Wednesday, March 14, 2007

American Idol top 12

We've endured the endless auditions, the cluttered top 24, and NOW it is time to pay attention to the next American golden calf pop star!

Randy thinks the guys are playing behind already, Paula hopes not since she hasn't given all of them her address and phone number yet, and Simon just wants to get on with already. I'm with him, so let's go, and welcome legend Diana Ross as our so-desperate-for-attention-she'll-pretend-to-like-crappy-young-singers coach:

Brandon - The good news: It's not so bad that he was shaky to begin the night, since there were 11 others behind him and viewers forgot he wasn't great. Bad news: He was first of eleven, and viewers likely forgot who he was by 9:55.

Melinda - Typical week, Ryan and Simon trade "You're gay.
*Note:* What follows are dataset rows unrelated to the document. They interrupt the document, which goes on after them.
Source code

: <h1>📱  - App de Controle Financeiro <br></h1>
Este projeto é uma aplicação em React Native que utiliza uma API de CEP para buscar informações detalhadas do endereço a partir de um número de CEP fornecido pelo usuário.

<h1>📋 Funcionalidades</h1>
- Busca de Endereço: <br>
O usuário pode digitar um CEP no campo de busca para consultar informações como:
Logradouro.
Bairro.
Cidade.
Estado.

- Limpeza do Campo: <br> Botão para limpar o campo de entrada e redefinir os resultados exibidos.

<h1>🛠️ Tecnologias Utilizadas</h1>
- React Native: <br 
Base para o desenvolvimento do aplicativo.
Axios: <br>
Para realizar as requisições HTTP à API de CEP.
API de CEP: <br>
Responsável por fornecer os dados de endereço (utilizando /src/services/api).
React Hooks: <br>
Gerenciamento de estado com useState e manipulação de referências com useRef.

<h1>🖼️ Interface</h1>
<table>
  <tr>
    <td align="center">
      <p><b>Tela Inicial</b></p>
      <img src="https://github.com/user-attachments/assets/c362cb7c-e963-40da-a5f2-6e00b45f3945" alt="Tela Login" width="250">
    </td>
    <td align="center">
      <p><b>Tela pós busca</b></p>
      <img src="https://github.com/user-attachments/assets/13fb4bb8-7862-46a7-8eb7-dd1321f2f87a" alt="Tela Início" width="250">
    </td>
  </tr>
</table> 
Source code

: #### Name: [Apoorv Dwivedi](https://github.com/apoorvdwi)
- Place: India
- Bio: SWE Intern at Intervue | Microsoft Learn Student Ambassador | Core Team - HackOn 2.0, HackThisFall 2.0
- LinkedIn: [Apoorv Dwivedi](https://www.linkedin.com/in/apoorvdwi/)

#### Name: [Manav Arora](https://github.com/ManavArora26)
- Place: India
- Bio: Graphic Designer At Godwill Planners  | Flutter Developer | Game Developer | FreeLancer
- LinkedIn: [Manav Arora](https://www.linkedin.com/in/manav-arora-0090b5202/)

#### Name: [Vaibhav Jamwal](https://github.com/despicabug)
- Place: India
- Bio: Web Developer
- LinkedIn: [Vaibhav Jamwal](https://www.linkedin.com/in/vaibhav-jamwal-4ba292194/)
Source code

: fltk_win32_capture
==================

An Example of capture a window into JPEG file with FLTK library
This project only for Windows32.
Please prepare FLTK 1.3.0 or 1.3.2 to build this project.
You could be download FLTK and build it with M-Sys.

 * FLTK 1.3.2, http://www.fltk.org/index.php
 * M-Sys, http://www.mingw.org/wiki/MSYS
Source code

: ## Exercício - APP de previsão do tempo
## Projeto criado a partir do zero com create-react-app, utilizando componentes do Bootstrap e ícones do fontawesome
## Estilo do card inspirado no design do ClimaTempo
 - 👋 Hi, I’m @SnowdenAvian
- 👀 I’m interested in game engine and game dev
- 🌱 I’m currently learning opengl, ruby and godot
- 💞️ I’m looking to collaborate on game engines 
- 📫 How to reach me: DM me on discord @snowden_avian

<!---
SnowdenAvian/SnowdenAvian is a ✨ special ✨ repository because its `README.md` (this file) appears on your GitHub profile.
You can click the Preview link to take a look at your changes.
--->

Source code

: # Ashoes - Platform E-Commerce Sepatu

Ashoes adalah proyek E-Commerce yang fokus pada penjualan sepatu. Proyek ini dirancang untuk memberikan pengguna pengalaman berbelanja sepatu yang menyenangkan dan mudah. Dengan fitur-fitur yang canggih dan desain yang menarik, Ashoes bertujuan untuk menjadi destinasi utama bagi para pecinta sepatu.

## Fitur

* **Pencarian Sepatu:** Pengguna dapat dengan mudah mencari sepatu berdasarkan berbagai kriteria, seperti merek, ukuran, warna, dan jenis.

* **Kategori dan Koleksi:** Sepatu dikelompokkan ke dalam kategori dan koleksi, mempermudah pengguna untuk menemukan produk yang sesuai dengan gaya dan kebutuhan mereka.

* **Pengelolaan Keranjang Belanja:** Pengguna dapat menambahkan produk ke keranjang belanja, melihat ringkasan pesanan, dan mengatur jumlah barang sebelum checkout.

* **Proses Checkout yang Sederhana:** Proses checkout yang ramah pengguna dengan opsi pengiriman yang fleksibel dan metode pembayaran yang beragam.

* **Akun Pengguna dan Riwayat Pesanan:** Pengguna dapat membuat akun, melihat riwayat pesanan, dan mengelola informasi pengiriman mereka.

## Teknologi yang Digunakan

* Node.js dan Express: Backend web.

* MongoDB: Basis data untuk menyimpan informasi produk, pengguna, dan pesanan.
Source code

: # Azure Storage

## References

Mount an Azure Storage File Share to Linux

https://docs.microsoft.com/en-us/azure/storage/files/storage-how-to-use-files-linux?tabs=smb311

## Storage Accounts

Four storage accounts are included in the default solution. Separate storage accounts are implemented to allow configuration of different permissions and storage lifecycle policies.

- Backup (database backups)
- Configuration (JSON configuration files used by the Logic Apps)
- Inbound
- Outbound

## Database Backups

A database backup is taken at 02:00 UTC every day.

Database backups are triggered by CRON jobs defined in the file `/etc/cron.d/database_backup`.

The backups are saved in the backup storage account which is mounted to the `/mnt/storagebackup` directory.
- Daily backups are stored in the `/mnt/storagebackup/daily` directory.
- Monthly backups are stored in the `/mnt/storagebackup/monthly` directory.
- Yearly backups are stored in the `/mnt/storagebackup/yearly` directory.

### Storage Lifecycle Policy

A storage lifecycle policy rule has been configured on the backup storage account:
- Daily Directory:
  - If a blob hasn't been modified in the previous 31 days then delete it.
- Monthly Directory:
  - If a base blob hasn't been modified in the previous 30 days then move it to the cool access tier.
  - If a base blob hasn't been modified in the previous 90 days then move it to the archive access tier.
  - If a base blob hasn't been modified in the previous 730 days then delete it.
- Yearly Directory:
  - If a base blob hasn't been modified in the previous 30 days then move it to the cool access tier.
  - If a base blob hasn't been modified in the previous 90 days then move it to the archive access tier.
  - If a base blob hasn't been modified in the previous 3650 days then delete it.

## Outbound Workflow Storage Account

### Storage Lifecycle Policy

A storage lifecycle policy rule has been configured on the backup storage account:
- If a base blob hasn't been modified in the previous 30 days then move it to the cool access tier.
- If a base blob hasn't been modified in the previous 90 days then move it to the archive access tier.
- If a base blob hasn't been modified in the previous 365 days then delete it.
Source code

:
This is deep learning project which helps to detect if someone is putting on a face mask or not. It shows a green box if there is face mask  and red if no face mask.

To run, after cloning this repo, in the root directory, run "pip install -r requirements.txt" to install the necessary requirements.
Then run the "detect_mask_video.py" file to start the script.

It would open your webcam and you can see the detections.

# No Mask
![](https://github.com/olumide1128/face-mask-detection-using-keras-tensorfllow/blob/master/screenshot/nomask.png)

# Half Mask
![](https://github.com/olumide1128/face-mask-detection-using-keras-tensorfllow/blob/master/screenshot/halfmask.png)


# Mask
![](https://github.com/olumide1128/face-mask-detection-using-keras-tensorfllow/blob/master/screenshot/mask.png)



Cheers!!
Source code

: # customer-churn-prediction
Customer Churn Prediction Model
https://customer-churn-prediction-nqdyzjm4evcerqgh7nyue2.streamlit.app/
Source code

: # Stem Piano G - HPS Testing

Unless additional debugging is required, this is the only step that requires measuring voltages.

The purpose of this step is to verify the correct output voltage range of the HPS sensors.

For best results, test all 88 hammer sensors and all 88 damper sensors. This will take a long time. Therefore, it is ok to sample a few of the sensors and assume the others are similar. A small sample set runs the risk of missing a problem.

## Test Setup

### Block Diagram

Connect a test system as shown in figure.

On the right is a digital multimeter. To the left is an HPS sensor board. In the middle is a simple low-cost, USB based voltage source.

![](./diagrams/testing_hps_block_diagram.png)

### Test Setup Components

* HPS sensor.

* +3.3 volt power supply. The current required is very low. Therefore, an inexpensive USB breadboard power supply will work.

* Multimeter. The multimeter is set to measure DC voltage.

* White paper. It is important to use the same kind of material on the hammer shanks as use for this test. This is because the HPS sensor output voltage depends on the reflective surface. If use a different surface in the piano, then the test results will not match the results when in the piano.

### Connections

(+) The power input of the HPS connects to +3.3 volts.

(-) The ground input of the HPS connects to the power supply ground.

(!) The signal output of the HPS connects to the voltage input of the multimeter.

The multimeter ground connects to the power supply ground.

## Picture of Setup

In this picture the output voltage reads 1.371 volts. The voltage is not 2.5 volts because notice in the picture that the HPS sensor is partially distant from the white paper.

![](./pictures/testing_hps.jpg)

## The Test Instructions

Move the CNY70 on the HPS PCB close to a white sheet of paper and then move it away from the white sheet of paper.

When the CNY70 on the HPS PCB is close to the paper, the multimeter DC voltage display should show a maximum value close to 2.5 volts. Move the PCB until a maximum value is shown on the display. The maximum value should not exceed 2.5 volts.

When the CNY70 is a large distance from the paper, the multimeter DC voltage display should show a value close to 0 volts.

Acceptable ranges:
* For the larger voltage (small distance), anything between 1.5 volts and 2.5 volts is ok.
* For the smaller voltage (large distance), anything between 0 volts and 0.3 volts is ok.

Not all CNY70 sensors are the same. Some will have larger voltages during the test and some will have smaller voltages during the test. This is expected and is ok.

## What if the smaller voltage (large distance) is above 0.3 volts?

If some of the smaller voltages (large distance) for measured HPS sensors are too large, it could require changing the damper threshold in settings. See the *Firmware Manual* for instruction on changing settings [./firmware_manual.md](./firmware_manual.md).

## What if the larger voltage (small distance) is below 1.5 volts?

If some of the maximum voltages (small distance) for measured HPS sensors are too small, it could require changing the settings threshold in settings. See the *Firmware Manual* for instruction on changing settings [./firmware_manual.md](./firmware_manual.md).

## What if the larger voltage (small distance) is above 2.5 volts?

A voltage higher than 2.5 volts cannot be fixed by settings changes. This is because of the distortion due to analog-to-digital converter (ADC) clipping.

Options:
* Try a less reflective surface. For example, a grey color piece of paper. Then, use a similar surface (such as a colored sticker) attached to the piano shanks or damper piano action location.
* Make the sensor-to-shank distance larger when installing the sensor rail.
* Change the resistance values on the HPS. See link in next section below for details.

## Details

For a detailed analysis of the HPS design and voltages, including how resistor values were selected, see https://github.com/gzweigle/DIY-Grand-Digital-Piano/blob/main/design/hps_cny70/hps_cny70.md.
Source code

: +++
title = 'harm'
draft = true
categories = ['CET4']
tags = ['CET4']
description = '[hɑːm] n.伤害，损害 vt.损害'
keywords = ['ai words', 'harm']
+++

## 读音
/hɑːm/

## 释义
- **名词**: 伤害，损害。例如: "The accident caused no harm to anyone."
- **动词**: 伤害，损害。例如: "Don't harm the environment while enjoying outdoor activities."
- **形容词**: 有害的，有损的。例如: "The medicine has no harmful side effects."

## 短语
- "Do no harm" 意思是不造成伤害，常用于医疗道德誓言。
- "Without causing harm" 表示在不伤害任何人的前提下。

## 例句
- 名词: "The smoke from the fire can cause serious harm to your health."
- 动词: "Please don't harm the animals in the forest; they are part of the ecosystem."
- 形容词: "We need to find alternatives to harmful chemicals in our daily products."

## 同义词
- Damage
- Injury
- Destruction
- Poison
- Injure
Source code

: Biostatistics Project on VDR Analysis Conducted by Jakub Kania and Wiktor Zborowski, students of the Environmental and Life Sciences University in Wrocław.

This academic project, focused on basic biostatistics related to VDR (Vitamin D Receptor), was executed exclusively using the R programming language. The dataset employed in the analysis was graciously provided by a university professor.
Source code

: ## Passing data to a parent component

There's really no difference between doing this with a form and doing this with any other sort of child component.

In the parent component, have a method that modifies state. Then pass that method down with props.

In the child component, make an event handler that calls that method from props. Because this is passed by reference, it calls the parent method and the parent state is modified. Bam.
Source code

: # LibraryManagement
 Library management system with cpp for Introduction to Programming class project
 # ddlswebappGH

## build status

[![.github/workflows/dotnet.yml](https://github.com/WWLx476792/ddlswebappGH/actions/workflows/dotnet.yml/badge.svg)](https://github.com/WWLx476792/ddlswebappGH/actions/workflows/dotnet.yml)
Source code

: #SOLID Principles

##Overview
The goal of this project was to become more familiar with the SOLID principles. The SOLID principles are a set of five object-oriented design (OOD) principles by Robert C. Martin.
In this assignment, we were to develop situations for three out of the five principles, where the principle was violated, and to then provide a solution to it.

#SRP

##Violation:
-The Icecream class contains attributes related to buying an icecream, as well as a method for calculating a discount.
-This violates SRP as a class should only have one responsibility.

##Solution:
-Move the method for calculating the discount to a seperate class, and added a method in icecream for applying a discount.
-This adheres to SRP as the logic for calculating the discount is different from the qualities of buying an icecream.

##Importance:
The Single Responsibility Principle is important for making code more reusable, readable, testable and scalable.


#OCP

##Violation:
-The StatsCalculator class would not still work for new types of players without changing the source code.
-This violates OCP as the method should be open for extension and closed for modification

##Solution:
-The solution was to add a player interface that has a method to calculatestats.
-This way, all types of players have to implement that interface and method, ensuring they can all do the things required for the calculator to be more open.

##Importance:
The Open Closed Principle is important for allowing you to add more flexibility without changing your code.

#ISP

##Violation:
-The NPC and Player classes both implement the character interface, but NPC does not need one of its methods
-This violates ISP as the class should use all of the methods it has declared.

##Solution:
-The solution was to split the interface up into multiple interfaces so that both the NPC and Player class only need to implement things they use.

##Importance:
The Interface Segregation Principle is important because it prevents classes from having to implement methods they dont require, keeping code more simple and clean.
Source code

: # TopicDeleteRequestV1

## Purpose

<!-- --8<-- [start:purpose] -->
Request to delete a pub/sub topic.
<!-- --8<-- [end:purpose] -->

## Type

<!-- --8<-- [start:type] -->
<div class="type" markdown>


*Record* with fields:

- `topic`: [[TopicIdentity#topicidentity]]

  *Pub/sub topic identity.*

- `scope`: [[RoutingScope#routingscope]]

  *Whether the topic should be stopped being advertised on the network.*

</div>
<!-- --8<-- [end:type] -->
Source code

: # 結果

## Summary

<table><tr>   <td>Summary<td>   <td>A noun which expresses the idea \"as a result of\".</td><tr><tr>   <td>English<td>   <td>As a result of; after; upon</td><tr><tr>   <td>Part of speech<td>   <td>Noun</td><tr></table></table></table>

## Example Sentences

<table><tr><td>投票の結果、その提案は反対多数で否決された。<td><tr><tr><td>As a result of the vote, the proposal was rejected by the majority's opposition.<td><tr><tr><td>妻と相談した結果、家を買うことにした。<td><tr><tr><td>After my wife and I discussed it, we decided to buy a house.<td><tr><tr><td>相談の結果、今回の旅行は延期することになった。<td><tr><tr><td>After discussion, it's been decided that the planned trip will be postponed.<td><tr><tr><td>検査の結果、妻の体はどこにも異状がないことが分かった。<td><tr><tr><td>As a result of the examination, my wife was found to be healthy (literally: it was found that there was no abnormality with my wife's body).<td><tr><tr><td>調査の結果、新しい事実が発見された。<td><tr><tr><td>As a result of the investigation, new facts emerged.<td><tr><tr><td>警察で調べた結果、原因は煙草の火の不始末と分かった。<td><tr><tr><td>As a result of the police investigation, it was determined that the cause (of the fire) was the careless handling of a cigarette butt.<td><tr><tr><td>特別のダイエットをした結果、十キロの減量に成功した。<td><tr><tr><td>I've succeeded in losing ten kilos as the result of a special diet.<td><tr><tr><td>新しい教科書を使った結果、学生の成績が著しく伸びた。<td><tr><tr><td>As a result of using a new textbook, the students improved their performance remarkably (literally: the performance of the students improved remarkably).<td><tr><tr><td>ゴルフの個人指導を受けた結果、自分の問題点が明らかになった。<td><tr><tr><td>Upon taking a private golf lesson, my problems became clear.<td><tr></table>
No, you're a flamer" insults, and Paula's back off her meds. The past two weeks she's been so mellow. This week, she's all teary and weepy because of a decent performance. We missed you, Paula! Simon calls her a young Gladys Knight (Melinda, not Paula), and yeah, I can see that. Powerful, awesome voice, but GIANT head. It's got it's own weather system.

Chris S. - Yeah, that was a disaster, and the judges called him on it. It sounded as if someone was pulling out his curls as he sang. Simon's also right in saying to keep the glasses. He does not look good without them, at least with that hair. Not a good night for Chris. If he survives this night due to the goodwill of the country and Sanjaya's expected suckiness, here's hoping he finds himself and makes it to the final three like I've been hoping.

Gina - Could someone tell Diana Ross that "pronounciate" isn't a word? And then it didn't matter, since I couldn't understand half of what she said. And then Paula actually used "enunciate" properly, which in no way makes her smarter than Diana Ross, you hear me? As for Gina, I'm still not a fan. Seems too arrogant, full of her fake attitude.

Sanjaya - Aw, he curled his hair. He's just so pretty! I want to take him to Carraba's and eat dinner together with candlelight, we'll hula together at night, and he'll probably be available soon if this week's performance matters. Poor kid, I think he was ready to go home three weeks ago, and America won't let him. If he makes it to next week he might just come out with Monty Python's "I'm A Lumberjack" and make fun of the whole darn process. Of course, if he did that, I would totally vote for him.

What's her name again? Oh yeah, Haley - She does that thing with lifting her fingers off the microphone that bugged me with Carrie Underwood. I guess it's a timing device and taught, but it bugs me. Looks like Haley is trying to be this year's McPheever, but she doesn't have the chops for it. At least, not consistently. But as bad as it sounds, she's the last "white girl next door" candidate, and that might get her into the top ten. Unlike Katharine, Haley can't count on my support since there are no more Future Mrs. Rushings, only one Current Mrs. Rushing.

Apparently Haley forgot the words during her song. At the end of the judging, Paula says not to care if she does and to keep going. Well, that's great and all, but you guys point it out as soon as she's finished, so it's not like the audience won't figure it out, right?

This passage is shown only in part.